§ **Given records**
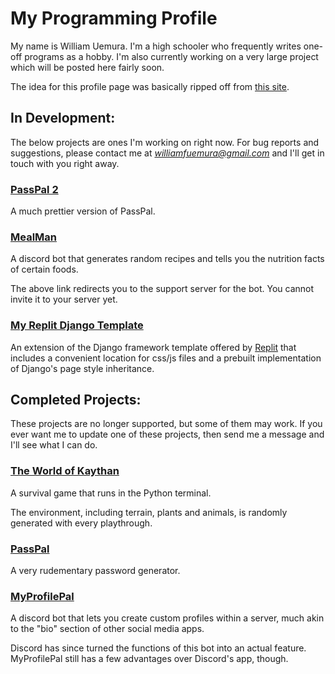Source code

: # My Programming Profile

My name is William Uemura. I'm a high schooler who frequently writes one-off programs as a hobby. I'm also currently working on a very large project which will be posted here fairly soon.

The idea for this profile page was basically ripped off from [this site](https://pfg.pw).




## In Development:

The below projects are ones I'm working on right now. For bug reports and suggestions, please contact me at *williamfuemura@gmail.com* and I'll get in touch with you right away.



### [PassPal 2](https://passpal2.williamuemura.repl.co/)

A much prettier version of PassPal. 



### [MealMan](https://discord.com/invite/gKWxmh8xmV)

A discord bot that generates random recipes and tells you the nutrition facts of certain foods.

The above link redirects you to the support server for the bot. You cannot invite it to your server yet.



### [My Replit Django Template](https://django.williamuemura.repl.co/)

An extension of the Django framework template offered by [Replit](https://replit.com) that includes a convenient location for css/js files and a prebuilt implementation of Django's page style inheritance.




## Completed Projects:

These projects are no longer supported, but some of them may work. If you ever want me to update one of these projects, then send me a message and I'll see what I can do.



### [The World of Kaythan](https://replit.com/@PXY/WoK-Main#extraData.py)

A survival game that runs in the Python terminal.

The environment, including terrain, plants and animals, is randomly generated with every playthrough.



### [PassPal](https://passpal.williamuemura.repl.co/)

A very rudementary password generator. 



### [MyProfilePal]([https://discord.com/invite/gKWxmh8xmV](https://discord.com/api/oauth2/authorize?client_id=585645133966606336&permissions=8&scope=bot))

A discord bot that lets you create custom profiles within a server, much akin to the "bio" section of other social media apps.

Discord has since turned the functions of this bot into an actual feature. MyProfilePal still has a few advantages over Discord's app, though.
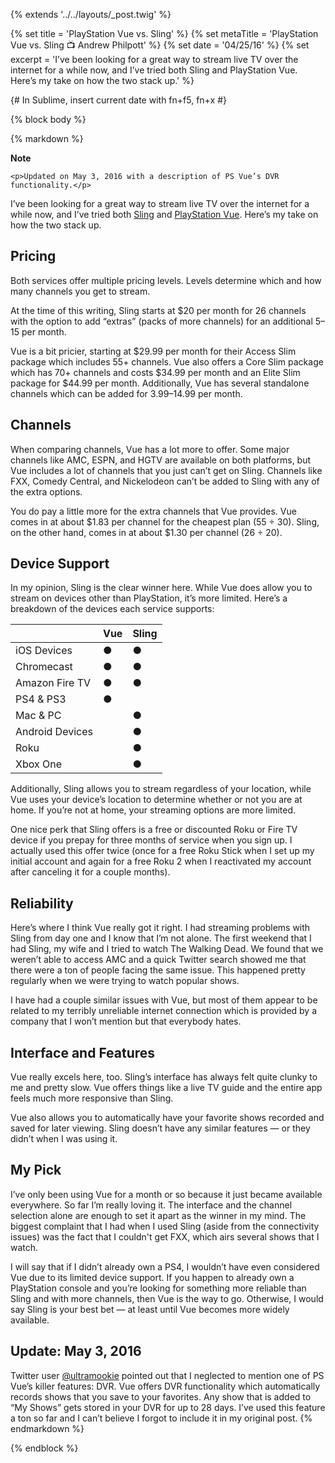 {% extends '../../layouts/_post.twig' %}

{% set title = 'PlayStation Vue vs. Sling' %}
{% set metaTitle = 'PlayStation Vue vs. Sling 📺 Andrew Philpott' %}
{% set date = '04/25/16' %}
{% set excerpt = 'I’ve been looking for a great way to stream live TV over the internet for a while now, and I’ve tried both Sling and PlayStation Vue. Here’s my take on how the two stack up.' %}

{# In Sublime, insert current date with fn+f5, fn+x #}

{% block body %}

{% markdown %}
<aside class="note">
	<strong class="note_hdg">Note</strong>

	<p>Updated on May 3, 2016 with a description of PS Vue’s DVR functionality.</p>
</aside>

I’ve been looking for a great way to stream live TV over the internet for a while now, and I’ve tried both [Sling](https://www.sling.com) and [PlayStation Vue](https://www.playstation.com/en-us/network/vue/). Here’s my take on how the two stack up.

## Pricing

Both services offer multiple pricing levels. Levels determine which and how many channels you get to stream.

At the time of this writing, Sling starts at $20 per month for 26 channels with the option to add “extras” (packs of more channels) for an additional $5–$15 per month.

Vue is a bit pricier, starting at $29.99 per month for their Access Slim package which includes 55+ channels. Vue also offers a Core Slim package which has 70+ channels and costs $34.99 per month and an Elite Slim package for $44.99 per month. Additionally, Vue has several standalone channels which can be added for $3.99–$14.99 per month.

## Channels

When comparing channels, Vue has a lot more to offer. Some major channels like AMC, ESPN, and HGTV are available on both platforms, but Vue includes a lot of channels that you just can’t get on Sling. Channels like FXX, Comedy Central, and Nickelodeon can’t be added to Sling with any of the extra options.

You do pay a little more for the extra channels that Vue provides. Vue comes in at about $1.83 per channel for the cheapest plan (55 ÷ 30). Sling, on the other hand, comes in at about $1.30 per channel (26 ÷ 20).

## Device Support

In my opinion, Sling is the clear winner here. While Vue does allow you to stream on devices other than PlayStation, it’s more limited. Here’s a breakdown of the devices each service supports:

|                 | Vue | Sling |
|-----------------|-----|-------|
| iOS Devices     | ●   | ●     |
| Chromecast      | ●   | ●     |
| Amazon Fire TV  | ●   | ●     |
| PS4 & PS3       | ●   |       |
| Mac & PC        |     | ●     |
| Android Devices |     | ●     |
| Roku            |     | ●     |
| Xbox One        |     | ●     |

Additionally, Sling allows you to stream regardless of your location, while Vue uses your device’s location to determine whether or not you are at home. If you’re not at home, your streaming options are more limited.

One nice perk that Sling offers is a free or discounted Roku or Fire TV device if you prepay for three months of service when you sign up. I actually used this offer twice (once for a free Roku Stick when I set up my initial account and again for a free Roku 2 when I reactivated my account after canceling it for a couple months).

## Reliability

Here’s where I think Vue really got it right. I had streaming problems with Sling from day one and I know that I’m not alone. The first weekend that I had Sling, my wife and I tried to watch The Walking Dead. We found that we weren’t able to access AMC and a quick Twitter search showed me that there were a ton of people facing the same issue. This happened pretty regularly when we were trying to watch popular shows.

I have had a couple similar issues with Vue, but most of them appear to be related to my terribly unreliable internet connection which is provided by a company that I won’t mention but that everybody hates.

## Interface and Features

Vue really excels here, too. Sling’s interface has always felt quite clunky to me and pretty slow. Vue offers things like a live TV guide and the entire app feels much more responsive than Sling.

Vue also allows you to automatically have your favorite shows recorded and saved for later viewing. Sling doesn’t have any similar features — or they didn’t when I was using it.

## My Pick

I’ve only been using Vue for a month or so because it just became available everywhere. So far I’m really loving it. The interface and the channel selection alone are enough to set it apart as the winner in my mind. The biggest complaint that I had when I used Sling (aside from the connectivity issues) was the fact that I couldn't get FXX, which airs several shows that I watch.

I will say that if I didn’t already own a PS4, I wouldn’t have even considered Vue due to its limited device support. If you happen to already own a PlayStation console and you’re looking for something more reliable than Sling and with more channels, then Vue is the way to go. Otherwise, I would say Sling is your best bet — at least until Vue becomes more widely available.

## Update: May 3, 2016

Twitter user [@ultramookie](https://twitter.com/ultramookie) pointed out that I neglected to mention one of PS Vue’s killer features: DVR. Vue offers DVR functionality which automatically records shows that you save to your favorites. Any show that is added to “My Shows” gets stored in your DVR for up to 28 days. I’ve used this feature a ton so far and I can’t believe I forgot to include it in my original post.
{% endmarkdown %}

{% endblock %}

§ **Task instructions**
Looking at the records, how many of the lines contain the string "invite"? Only the number should be given.

§ **Exercise response**
3